Короче, вся жизнь сводится к тому, чтобы ходить на работу, получать на еду, при условии что у вас есть где жить, и вусё! А на работе тоже мозго...тво. Без этого никак теперь. Раньше я не понимал алкашей, теперь понимаю. Не с проста же они такими стали. Вот жил человек, и стал алкашом. Нет, это не просто так. Этому способствует окружающая обстановка. 
Куда ни пойди, везде хрень. Даже на улицу выйти опасно. На меня нападали несколько раз. Ради карманных денег. А уж ходить на работу, иногда в убыток! Когда тебе платят вообще мелочь, либо не платят совсем. 
Мы родились, и мы здесь есть. Но как нам здесь жить? Считаю тех, кто смог это сделать - вы крутые. Пусть и не слышите меня уже.
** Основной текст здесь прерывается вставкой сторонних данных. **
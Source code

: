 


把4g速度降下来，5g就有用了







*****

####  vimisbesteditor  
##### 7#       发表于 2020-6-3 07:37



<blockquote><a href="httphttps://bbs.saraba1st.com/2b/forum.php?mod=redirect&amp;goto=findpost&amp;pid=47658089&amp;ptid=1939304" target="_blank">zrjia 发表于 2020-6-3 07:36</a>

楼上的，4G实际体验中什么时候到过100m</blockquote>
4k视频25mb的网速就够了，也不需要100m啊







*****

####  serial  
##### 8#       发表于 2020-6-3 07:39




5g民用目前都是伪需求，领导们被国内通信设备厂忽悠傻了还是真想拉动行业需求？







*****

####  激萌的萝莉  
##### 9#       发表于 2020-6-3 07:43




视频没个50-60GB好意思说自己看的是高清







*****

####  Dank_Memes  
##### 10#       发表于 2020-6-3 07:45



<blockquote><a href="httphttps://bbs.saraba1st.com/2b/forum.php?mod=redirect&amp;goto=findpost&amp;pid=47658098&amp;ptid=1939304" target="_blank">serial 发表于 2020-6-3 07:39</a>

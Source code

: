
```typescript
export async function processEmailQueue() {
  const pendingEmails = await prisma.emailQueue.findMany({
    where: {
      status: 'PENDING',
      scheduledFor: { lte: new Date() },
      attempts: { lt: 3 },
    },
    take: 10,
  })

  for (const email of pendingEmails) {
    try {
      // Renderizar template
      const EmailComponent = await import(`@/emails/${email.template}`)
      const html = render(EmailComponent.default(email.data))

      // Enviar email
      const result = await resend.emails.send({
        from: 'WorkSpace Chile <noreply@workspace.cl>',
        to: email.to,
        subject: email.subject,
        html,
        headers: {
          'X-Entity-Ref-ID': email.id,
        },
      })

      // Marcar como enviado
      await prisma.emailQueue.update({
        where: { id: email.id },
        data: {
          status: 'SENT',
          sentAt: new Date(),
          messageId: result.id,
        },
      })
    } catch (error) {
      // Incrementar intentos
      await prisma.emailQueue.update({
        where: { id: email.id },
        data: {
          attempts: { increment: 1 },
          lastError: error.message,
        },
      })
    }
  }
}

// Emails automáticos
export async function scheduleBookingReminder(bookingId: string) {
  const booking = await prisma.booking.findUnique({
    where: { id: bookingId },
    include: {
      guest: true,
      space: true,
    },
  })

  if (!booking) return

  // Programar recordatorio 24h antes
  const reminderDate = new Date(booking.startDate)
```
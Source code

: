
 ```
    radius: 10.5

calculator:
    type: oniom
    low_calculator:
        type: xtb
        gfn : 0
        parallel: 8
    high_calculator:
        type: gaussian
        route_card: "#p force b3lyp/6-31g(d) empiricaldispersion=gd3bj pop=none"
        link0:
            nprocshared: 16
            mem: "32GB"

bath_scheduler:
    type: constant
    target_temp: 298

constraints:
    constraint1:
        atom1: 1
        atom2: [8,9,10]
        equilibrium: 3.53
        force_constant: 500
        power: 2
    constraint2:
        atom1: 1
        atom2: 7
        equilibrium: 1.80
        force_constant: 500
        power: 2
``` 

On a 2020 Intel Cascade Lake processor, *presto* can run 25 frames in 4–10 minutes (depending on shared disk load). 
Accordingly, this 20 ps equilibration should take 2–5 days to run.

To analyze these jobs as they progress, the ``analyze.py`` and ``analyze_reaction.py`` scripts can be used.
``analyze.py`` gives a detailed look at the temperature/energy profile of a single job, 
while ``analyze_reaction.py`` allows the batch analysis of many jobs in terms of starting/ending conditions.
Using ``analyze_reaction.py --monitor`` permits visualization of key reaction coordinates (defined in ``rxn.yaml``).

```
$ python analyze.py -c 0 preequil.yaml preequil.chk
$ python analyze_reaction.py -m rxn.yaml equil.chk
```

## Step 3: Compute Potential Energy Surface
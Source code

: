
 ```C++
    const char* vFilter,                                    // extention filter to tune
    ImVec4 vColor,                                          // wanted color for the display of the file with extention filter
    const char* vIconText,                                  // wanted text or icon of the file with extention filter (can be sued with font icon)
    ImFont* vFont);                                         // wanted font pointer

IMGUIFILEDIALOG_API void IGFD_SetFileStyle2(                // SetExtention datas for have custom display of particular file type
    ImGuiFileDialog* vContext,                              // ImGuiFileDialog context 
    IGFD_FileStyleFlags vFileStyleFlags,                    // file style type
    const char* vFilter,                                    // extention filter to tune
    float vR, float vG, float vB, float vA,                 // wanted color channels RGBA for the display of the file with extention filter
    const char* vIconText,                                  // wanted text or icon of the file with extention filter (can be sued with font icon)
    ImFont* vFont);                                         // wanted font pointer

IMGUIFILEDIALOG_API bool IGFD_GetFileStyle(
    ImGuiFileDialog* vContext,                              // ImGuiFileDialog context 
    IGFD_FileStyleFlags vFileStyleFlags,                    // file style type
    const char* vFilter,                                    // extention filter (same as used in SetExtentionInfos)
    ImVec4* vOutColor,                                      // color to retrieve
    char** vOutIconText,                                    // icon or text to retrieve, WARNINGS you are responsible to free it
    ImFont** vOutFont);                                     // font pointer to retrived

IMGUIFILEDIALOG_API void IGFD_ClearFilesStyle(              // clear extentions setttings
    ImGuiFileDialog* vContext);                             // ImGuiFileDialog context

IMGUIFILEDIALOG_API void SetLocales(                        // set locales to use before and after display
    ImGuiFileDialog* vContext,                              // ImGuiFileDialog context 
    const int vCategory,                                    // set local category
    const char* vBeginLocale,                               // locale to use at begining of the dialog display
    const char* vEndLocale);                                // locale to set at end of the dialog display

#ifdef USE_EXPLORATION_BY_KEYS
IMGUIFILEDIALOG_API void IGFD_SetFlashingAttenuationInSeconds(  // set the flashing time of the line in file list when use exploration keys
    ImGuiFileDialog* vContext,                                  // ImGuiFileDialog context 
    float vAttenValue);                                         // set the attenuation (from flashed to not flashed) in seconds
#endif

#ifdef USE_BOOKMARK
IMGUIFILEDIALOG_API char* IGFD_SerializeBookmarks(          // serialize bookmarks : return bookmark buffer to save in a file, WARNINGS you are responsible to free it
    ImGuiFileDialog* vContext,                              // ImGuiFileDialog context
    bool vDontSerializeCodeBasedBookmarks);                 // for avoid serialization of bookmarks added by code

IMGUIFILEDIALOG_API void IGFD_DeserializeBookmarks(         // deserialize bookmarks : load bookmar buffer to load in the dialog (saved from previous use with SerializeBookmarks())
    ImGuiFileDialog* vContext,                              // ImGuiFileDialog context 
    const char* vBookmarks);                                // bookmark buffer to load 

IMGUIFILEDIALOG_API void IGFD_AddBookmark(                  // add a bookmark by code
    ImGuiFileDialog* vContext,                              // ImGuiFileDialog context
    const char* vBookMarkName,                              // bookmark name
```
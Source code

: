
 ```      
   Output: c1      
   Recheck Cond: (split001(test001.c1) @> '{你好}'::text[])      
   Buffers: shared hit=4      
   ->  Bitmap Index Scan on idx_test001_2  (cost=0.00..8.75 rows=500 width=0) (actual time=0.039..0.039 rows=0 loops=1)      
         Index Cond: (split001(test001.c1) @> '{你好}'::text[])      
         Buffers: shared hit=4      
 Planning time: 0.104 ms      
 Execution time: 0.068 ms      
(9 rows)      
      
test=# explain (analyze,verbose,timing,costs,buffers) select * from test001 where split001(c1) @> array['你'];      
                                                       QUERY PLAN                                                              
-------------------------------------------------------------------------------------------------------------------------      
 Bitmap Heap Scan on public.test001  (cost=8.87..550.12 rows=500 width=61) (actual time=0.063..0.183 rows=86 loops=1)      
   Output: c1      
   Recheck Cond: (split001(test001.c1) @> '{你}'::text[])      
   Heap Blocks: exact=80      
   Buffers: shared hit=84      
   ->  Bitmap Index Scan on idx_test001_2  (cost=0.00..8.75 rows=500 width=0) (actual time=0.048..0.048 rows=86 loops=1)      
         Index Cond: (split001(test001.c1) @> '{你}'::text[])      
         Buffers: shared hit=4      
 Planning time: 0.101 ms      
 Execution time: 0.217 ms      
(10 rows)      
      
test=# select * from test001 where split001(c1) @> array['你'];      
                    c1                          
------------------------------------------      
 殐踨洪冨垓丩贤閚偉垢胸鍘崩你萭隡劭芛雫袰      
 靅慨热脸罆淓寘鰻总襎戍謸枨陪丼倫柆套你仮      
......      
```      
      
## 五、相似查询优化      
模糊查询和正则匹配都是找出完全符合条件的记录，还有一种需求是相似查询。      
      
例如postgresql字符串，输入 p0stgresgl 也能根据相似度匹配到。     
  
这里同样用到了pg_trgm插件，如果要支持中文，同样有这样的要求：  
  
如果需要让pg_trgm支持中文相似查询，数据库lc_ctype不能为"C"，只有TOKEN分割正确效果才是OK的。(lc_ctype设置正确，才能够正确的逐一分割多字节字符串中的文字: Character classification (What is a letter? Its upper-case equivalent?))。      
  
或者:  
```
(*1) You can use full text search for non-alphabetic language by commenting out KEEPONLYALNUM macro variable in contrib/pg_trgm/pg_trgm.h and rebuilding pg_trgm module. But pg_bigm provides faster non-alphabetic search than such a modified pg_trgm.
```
Короче, прорвало меня на буквы. Но вопрос актуален. Как вы эту жизнь живёте?

----------


## June

День за днём. Не вся работа говно. Не все люди говно. Хотя, бесполезно об этом говорить. Когда вокруг тебя люди с белой кожей, трудно поверить, что их на планете по разным оценкам осталось 5-10%.

----------


## Kales

С трудом и болью, периодически с алкоголем. 
Что-то ну совсем все в черных красках. Как совет что ли, если захочется открыть что-то новое: походите на митинги (не проплаченные только), там много людей, пытающихся как-то противостоять системе, да хоть донором станьте, увидите, сколько людей просто не ради ста рублей (есть и такие, но очень много именно идейных, если так можно выразиться) хотят помочь другим, есть разные фестивали, в общем, людей много и люди разные) ну а жизнь борьба - это да, так всем животным сложно, все приспосабливаются, выживают, ну а слабых или больных особей ждет смерть, это нормально вообще-то. Может быть, общество человеческое ненормально как раз тем, что позволяет все-таки жить таким, как я, например?) Была б я пингвином каким-нибудь, давно б изгнали меня и дело с концом, а тут учеба  в школе, в музшколе, в спортшколе, вуз, и вот по кой фиг?)

----------


## Dr.Tiger

> Я услышал эту фразу от знакомой. И задумался. Действительно как?
> На каждом шагу дерьмо. Работа говно. Люди - говно. Будь ты хоть кем, тебе жить в этой среде дегенератов. Перспектив на будущее - ноль. Думаешь что-то изменится? Будешь работать на износ? Заработаешь на квартиру? Хер. Даже если купишь квартиру - платить кварплату дороже чем снимать. Родишь детей? Это какбы вкинуть нового человека в это говно. И ему это всё расхлёбывать. Что ещё? Станешь начальником? Сегодня ты начальник, завтра - никто. Заработаешь много денег? На всю жизнь всё равно не хватит. Найдёшь свою любовь? Завтра эта любовь пошлёт тебя на три буквы. Доживёшь до старости? Какие муки тебя ждут в предстаростном возрасте? Да, пенсионерам сейчас хорошо, но они вышли на пенсию СЕЙЧАС. Именно сейчас происходит говнище. И сейчас люди предпенсионного возрата мучаются. Если вы инвалид, даже хз что сказать. Тут здоровому человеку выжить сложно, а уж инвалиду... 
> Уехать из страны? Да ладно. Попробуйте. Я ещё со времён перестройки задумывался об этом. 
> Короче, вся жизнь сводится к тому, чтобы ходить на работу, получать на еду, при условии что у вас есть где жить, и вусё! А на работе тоже мозго...тво. Без этого никак теперь. Раньше я не понимал алкашей, теперь понимаю. Не с проста же они такими стали. Вот жил человек, и стал алкашом. Нет, это не просто так. Этому способствует окружающая обстановка. 
> Куда ни пойди, везде хрень. Даже на улицу выйти опасно. На меня нападали несколько раз. Ради карманных денег. А уж ходить на работу, иногда в убыток! Когда тебе платят вообще мелочь, либо не платят совсем. 
> Мы родились, и мы здесь есть. Но как нам здесь жить? Считаю тех, кто смог это сделать - вы крутые. Пусть и не слышите меня уже.
> 
> Короче, прорвало меня на буквы. Но вопрос актуален. Как вы эту жизнь живёте?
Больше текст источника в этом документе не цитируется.